Jetzt glaubte Don Quixote sicher, auf der Ebene würde eine große
Schlacht
geschlagen. - "Wir müssen dem Schwachen helfen und dem Bedrängten
Beistand
leisten. Wisse, Sancho, das eine dieser Heere befehligt der berühmte
Kaiser
Alifanforon, Beherrscher der Insel Trapobano; das andere lenkt
Pentapolin, der
König der Gramanten." - "Edler Herr,
jetzt sehe ich es deutlich, es
sind zwei große Hammelherden!" - "Ha!" schau hin,
Sancho Pansa,
"sie bekämpfen sich, weil der Kaiser Alifanforon ein Heide ist und die
christliche Tochter des Königs Pentapolin zur Gemahlin begehrt." -
"Wahrhaftig," murmelte Sancho Pansa,
"mein edler Herr spricht aus seinen
gelesenen Ritterromanen und,
bei Gott, er hat ein beneidenswertes Gedächtnis. "Don Quixote ritt in
erhabener Haltung auf einen Hügel und
begrüßte mit tönender Stimme wohl einige Dutzend berühmter Helden, die
er in
seiner unerhörten Einbildungskraft zu sehen glaubte, und nannte einzeln
die
hochtrabenden Namen. Sancho platzte dazwischen. "Ich sehe nichts als
Hammel, Hammel, Hammel!" - " Wie kannst Du solchen Unsinn
sprechen?" erwiderte Don Quixote. "Hörst Du nicht das Wiehern der
Pferde, das Schmettern der Drommeten und das dumpfe Rollen der
Heerpauken?" - "Ich höre nichts als ein gewaltiges Blöken von
Hammeln, Herr!" - "Hund, Dich blendet Deine Feigheit!" Mit
diesen Worten legte der edle Ritter von La Mancha seine Lanze ein,
stieß
Rosinante die Sporen in die Rippen und flog pfeilgeschwind den Hügel
hinab,
mitten in die Schafe hinein Sancho Pansa schrie ihm nach: "Zurück!
zurück, Herr! es sind bei Gott nichts
als
Hammel!" Aber sein Herr hörte nichts; mit wildem Schlachtgeschrei hieb
und
stach er kampfesmutig und grimmig auf die armen, furchtsamen Geschöpfe
ein.

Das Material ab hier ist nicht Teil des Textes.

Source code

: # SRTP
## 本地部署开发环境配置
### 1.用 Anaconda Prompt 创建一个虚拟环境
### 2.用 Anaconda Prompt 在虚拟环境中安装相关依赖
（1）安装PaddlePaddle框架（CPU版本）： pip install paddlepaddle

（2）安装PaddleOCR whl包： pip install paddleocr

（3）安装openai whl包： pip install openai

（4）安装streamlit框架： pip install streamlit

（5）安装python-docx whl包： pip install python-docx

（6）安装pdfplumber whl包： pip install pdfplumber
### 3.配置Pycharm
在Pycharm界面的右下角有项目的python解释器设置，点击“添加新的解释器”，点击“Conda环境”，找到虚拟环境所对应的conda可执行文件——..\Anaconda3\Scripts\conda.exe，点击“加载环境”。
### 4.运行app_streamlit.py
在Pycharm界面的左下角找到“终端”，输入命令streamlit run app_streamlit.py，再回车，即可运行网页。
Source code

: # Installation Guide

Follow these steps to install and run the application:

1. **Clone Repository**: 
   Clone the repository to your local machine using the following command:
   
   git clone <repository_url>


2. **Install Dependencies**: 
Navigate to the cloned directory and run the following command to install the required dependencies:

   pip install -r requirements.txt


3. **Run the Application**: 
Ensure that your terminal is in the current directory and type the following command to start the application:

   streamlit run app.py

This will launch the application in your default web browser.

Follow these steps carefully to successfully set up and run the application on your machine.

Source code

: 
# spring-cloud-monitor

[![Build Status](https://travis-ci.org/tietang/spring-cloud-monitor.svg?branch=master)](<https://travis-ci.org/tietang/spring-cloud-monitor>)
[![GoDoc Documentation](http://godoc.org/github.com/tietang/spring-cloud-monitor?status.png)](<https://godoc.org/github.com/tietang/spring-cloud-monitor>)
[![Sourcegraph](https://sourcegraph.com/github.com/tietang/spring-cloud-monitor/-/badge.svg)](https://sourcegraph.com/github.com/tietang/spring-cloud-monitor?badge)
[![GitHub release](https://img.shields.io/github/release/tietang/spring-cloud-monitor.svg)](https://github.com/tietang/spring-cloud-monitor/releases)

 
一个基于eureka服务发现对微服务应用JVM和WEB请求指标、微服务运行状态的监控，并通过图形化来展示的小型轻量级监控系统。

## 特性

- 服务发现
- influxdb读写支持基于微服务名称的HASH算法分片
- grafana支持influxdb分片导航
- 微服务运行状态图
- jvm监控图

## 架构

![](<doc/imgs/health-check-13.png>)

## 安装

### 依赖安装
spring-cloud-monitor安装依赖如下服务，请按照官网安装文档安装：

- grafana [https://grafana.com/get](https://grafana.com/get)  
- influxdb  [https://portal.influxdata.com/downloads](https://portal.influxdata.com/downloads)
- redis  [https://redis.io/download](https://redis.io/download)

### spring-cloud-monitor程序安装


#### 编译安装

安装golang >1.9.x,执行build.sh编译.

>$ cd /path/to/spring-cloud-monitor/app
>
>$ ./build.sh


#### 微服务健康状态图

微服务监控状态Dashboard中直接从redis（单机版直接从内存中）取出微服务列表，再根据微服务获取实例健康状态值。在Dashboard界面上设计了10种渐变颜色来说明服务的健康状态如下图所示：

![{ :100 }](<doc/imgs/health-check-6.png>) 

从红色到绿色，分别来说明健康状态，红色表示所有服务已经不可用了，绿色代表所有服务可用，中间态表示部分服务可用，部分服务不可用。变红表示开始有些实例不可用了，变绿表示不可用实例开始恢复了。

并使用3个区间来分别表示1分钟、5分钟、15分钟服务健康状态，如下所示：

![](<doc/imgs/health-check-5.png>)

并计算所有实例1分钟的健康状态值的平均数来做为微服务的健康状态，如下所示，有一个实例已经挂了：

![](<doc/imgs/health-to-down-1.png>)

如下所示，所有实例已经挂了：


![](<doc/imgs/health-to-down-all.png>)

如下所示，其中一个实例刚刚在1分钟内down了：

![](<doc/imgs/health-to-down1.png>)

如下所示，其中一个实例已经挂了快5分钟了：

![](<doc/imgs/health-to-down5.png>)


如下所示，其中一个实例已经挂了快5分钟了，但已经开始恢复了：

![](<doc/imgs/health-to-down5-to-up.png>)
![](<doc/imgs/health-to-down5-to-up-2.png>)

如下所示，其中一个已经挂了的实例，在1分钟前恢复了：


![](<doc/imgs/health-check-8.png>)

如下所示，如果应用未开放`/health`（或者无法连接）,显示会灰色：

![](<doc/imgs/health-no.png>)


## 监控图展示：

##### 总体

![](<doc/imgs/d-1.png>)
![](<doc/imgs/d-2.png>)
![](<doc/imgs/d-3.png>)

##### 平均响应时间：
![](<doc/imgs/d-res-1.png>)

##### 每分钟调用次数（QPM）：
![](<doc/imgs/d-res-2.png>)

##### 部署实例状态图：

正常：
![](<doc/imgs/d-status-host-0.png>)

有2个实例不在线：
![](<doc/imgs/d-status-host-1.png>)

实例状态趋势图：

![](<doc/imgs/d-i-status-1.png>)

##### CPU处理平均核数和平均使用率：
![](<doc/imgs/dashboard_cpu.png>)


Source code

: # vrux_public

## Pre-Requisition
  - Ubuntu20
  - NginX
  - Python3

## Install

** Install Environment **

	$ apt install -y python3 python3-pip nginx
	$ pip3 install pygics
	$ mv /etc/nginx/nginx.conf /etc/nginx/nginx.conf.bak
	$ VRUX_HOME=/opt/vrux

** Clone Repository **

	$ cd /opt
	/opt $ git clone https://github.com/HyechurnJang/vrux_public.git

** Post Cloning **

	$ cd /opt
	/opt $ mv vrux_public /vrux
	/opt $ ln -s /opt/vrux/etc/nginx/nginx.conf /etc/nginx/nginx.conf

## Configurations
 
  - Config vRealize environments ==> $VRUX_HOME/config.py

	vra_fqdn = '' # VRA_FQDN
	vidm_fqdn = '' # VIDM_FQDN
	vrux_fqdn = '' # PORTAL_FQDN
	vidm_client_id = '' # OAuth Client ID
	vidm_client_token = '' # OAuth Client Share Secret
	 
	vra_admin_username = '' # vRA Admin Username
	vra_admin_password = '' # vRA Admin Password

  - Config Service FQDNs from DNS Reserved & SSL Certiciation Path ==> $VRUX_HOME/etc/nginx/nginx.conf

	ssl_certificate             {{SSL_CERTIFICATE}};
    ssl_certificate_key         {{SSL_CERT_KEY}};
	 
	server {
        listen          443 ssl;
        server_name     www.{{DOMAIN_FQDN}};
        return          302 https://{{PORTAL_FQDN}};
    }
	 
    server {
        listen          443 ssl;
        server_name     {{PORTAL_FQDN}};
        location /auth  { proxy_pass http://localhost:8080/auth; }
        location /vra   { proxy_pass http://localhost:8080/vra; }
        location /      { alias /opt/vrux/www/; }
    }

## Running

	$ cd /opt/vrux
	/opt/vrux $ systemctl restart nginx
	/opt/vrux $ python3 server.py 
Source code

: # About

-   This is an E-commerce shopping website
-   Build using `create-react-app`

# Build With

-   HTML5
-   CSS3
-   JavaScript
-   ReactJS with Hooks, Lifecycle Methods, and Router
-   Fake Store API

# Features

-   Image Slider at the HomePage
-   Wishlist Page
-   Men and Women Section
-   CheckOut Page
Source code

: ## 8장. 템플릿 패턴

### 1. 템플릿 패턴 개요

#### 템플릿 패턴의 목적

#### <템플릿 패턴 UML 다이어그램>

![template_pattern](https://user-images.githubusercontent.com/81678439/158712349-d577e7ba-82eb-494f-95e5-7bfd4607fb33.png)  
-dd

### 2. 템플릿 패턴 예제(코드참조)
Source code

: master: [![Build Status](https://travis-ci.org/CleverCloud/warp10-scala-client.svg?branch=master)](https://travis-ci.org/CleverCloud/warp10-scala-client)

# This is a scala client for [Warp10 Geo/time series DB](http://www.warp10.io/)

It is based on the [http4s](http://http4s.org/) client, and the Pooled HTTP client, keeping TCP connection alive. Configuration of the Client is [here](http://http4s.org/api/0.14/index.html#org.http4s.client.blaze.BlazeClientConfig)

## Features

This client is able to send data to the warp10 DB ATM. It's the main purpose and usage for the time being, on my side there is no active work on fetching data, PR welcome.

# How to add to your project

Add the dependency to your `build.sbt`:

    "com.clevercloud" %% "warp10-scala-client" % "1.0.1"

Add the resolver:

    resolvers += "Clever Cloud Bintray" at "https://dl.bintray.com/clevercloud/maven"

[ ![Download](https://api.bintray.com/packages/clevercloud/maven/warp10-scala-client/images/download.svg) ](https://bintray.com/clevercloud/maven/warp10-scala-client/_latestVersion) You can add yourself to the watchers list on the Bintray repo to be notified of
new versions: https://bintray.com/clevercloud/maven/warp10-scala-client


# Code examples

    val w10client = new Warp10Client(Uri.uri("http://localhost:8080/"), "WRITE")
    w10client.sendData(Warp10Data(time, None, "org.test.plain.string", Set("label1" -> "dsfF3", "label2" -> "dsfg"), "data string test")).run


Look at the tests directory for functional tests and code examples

Die
Hirten und Schafsknechte, die den Unsinn mit ansahen, nahmen ihre
Schleudern
zur Hand und bombardierten den Wahnsinnigen mit faustgroßen Steinen.
Unter der
Wucht der, Steine brach Don Quixote zusammen. Des Ritters Hand war
gelähmt,
vier Zähne waren ihm ausgeschlagen und seine Backen jämmerlich
zerquetscht.
Sancho Pansa raufte sich in heller Verzweiflung Haar und Bart über die
Tollheiten seines Herrn. - "Sancho, Du bist ein Esel", zischte Don
Quixote zwischen den Zahnlücken hervor. Merkts Du nicht, daß ein
toller Zauberer die Ritter alle in Hammel verwandelt hat?" - "Ach
was", erwiderte Sancho patzig. "Laßt mich mit Euren Rittern,
Zauberern und Hammeln in Ruhe! Mein Schnappsack fehlt mitsamt dem
Speisevorrat.
Ich ahne Fürchterliches. Der Wirt des verwunschenen Schlosses wird ihn
uns
heimlich für die Zeche abgeknöpft haben. Zu all Eurem Unsinn werde ich
noch
hungern müssen."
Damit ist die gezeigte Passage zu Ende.